Audrey Horne (Sherilyn Fenn) utters these words in a fit of panic to her eerily calm husband, Charlie (Clark Middleton), in Part 13 of Twin Peaks: The Return. It’s a feeling that could describe many of the characters featured in the hour. While its first half was devoted to the nominal primary narratives, the second took a long, hard look at the show’s legacy characters, to see how much time has changed them, and how they also seem to be trapped in the same loop, forever. Camus’s The Myth of Sisyphus might have a few things to say about Big Ed Hurley at the end of the day.

GIF: Showtime

I’ve written previously in this column about the effects of time, both in how we experience it and how the characters experience it on the show. It’s remarkable to see the change that has taken place in characters like Bobby Briggs (Dana Ashbrook), Lawrence Jacoby (Russ Tamblyn), and Nadine Hurley (Wendy Robie), while so little has changed in others.

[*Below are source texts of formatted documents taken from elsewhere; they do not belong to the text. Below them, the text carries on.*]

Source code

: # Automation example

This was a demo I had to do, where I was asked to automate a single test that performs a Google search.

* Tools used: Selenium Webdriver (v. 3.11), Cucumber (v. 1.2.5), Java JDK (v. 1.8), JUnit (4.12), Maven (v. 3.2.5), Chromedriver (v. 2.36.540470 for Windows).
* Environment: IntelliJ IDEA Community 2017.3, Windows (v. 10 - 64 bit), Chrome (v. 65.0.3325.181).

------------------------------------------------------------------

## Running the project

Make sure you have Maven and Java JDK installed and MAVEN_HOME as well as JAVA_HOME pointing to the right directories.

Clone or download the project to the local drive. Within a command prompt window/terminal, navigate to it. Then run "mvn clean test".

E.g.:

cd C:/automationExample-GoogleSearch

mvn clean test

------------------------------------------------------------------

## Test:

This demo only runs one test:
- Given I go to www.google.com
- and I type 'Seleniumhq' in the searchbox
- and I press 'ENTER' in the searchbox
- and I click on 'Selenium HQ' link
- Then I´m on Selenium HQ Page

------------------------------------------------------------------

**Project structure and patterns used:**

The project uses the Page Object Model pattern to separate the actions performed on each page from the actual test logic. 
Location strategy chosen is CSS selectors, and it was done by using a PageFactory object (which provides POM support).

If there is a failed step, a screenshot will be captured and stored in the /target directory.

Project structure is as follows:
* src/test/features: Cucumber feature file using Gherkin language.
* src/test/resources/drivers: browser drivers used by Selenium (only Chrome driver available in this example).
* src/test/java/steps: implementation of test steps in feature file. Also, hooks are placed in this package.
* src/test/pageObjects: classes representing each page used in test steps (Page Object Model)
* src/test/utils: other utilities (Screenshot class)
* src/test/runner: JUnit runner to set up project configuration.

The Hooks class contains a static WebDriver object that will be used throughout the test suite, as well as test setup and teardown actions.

David Lynch and Mark Frost see the town of Twin Peaks as practically eternal, existing in the same place while the sands constantly shift under its feet.
That was the primary thrust of the first series, as well. High school sweethearts grow up, marry other people, but still love each other; teenagers embody archetypes that bend and twist but never break; the past intermingles freely with the present, sometimes violently so. In that framework, characters constantly had to question their identities. One, Leland Palmer (Ray Wise), came to discover that he potentially wasn’t himself at all when he raped and murdered his own daughter—but then again, perhaps he was more that man than he could ever truly admit.
We’re seeing some of these patterns re-emerge in Twin Peaks: The Return. While Lynch and Frost have interrogated those patterns in earlier episodes, “Part 13” concentrated a series of them in its concluding 20 minutes that demonstrated some of the sweet warmth of the earlier series, while also lamenting the sadness of the trap of identity in which these people find themselves.

GIF: Showtime

Bobby is a cop, and has found himself as a man. Yet, here he is at the Double-R, ordering “the usual” and on the lookout for Shelly (Mädchen Amick). Shelly isn’t there—is she with Red, her new bad boy flame that could stand in for what Bobby was all those years ago? Is this new, more mature Bobby the real Bobby, or is he just a placeholder?
Big Ed Hurley (Everett McGill) finally makes his debut, and we find him in a familiar place next to Norma Jennings (Peggy Lipton) in a Double-R booth. Only this time, it’s strictly platonic—or so it seems. Norma is once again with somebody else, but she and Ed keep locking eyes, as if they are stuck in a star-crossed loop forever. Is it future, or is it past?
Even Norma, now the successful owner of a chain of Double-R restaurants, seems eternally drawn to be where she is. It wasn’t often that we ever saw Norma step outside of the Double-R. When her new beau/business partner, Walter (Grant Goodeve), tells her that she needs to cut corners to turn a profit on her pies, she balks. The allure of late capitalism is being dangled in front of her face, and while it’s easy to see the positives of resisting it, one can’t help but also wonder if Norma is trapped in her own loop, making the same incredible pies for the same people for eternity.
Nadine is also a successful businesswoman now, having taken her silent drape runner idea and built a bustling store out of it. Dr. Jacoby has shed all pretense of his life as a psychiatrist in favor of becoming an isolated, Alex Jones-style conspiracy vlogger. Yet, when they cross paths, Jacoby is taken to remembering a moment in a grocery store when Nadine bent down to pick up a dropped potato. It is an incidental memory, but it carries with it the reminder of how far these two have come, and not always for the better. Jacoby implores his viewers to shovel themselves “out of the shit,” which may be a salve for Nadine, but it also serves to demonstrate how nobody has been able to really do that in the 25 years since Laura Palmer died.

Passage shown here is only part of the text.